*Work task*
Report all lines from the entries below in which "this" appears.

(Exercise materials)

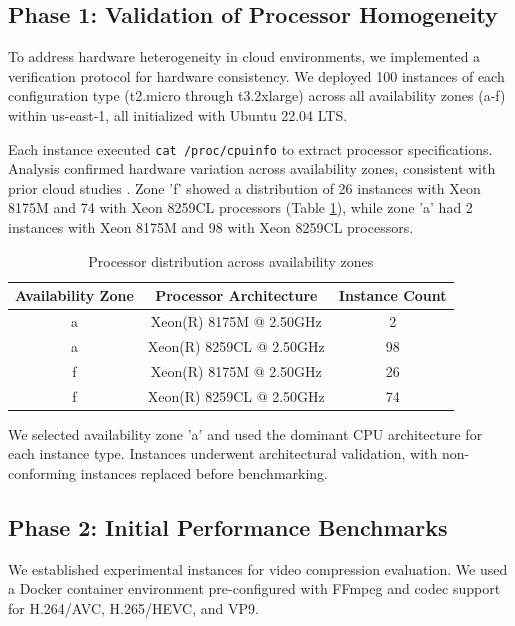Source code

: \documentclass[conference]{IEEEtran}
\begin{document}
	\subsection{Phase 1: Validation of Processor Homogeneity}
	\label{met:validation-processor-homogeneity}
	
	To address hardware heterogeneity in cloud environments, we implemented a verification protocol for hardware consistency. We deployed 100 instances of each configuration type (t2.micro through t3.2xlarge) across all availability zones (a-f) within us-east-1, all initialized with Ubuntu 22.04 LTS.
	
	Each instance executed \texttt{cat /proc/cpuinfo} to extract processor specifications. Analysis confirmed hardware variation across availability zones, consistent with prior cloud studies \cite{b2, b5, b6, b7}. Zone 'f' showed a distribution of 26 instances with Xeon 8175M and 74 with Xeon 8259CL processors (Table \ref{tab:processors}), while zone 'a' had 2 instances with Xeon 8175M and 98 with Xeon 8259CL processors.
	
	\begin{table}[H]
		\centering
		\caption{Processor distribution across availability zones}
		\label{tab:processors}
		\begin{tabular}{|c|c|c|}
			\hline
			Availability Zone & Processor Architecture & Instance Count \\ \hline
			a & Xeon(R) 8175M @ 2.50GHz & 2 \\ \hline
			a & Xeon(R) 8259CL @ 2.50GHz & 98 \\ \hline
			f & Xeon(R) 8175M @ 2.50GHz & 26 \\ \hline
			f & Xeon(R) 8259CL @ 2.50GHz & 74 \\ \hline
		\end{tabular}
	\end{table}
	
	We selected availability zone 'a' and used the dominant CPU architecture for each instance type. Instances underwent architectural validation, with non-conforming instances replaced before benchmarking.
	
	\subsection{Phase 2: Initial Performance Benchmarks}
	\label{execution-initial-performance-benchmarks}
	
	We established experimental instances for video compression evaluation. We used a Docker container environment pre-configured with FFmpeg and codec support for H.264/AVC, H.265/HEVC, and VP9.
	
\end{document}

(End Exercise materials)
(Exercise materials)

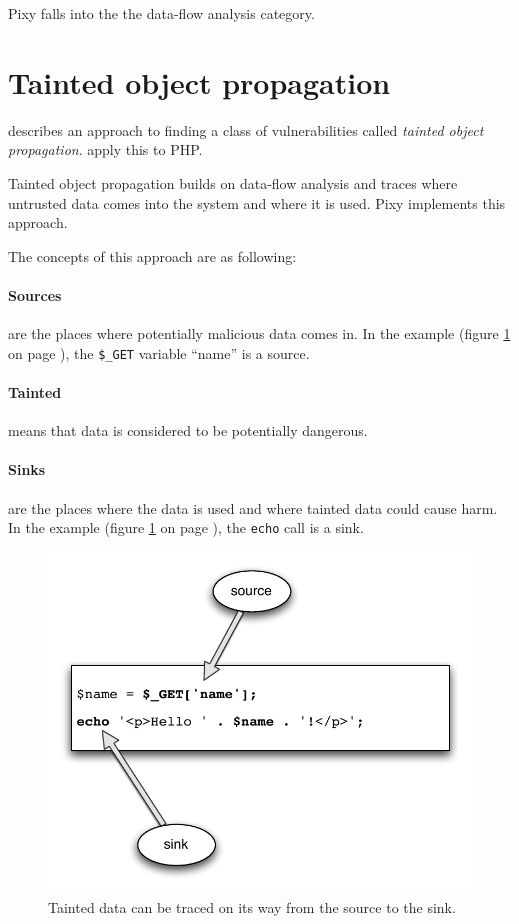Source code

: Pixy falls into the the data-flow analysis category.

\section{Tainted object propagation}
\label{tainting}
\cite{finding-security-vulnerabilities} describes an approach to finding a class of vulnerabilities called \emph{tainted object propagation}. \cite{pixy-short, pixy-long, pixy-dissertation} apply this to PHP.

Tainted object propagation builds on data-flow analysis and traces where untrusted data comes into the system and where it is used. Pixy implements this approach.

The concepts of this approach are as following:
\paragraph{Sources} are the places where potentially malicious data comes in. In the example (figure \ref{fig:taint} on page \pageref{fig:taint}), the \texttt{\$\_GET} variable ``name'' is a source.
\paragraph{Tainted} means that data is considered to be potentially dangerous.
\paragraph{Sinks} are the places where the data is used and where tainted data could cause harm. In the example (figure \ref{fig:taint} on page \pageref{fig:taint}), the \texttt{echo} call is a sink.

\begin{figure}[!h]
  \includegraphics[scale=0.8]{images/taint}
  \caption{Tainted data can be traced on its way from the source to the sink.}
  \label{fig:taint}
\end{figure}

(End Exercise materials)

*Completed exercise*
\cite{finding-security-vulnerabilities} describes an approach to finding a class of vulnerabilities called \emph{tainted object propagation}. \cite{pixy-short, pixy-long, pixy-dissertation} apply this to PHP.
Tainted object propagation builds on data-flow analysis and traces where untrusted data comes into the system and where it is used. Pixy implements this approach.
The concepts of this approach are as following:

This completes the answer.